━━ RECORDS FOR THE TASK ━━
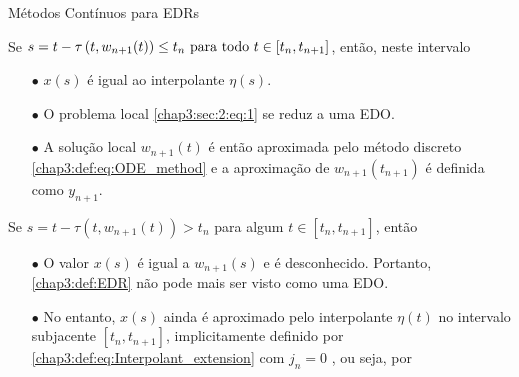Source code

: \documentclass{beamer}
\theoremstyle{plain}
\theoremstyle{definition}
\begin{document}
\begin{frame}{Métodos Contínuos para EDRs}

    Se \( s=t-\tau\left(t, w_{n+1}(t)\right) \leq t_{n}$ para todo $t \in\left[t_{n}, t_{n+1}\right]\), então, neste intervalo

    \begin{itemize}
        \item[$\bullet$] \( x(s) \) é igual ao interpolante \(\eta(s)\). 

        \item[$\bullet$]  O problema local \eqref{chap3:sec:2:eq:1} se reduz a uma EDO. 

        \item[$\bullet$] A solução local \( w_{n+1}(t) \) é então aproximada pelo método discreto \eqref{chap3:def:eq:ODE_method} e a aproximação de \( w_{n+1}\left(t_{n+1}\right) \) é definida como \( y_{n+1} \).

    \end{itemize}

    Se \( s=t-\tau\left(t, w_{n+1}(t)\right)>t_{n} \) para algum \( t \in\left[t_{n}, t_{n+1}\right] \), então

    \begin{itemize}
        \item[$\bullet$] O valor \( x(s) \) é igual a \( w_{n+1}(s) \) e é desconhecido. Portanto, \eqref{chap3:def:EDR} não pode mais ser visto como uma EDO. 

        \item[$\bullet$] No entanto, \( x(s) \) ainda é aproximado pelo interpolante \( \eta(t) \) no intervalo subjacente \( \left[t_{n}, t_{n+1}\right] \), implicitamente definido por \eqref{chap3:def:eq:Interpolant_extension} com \( j_{n}=0\) , ou seja, por
    \end{itemize}





\end{frame}


\end{document}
━━━
EXERCISE DIRECTIONS: Please give the number of lines above that contain the string "theoremstyle", and nothing more.

COMPLETED EXERCISE: 2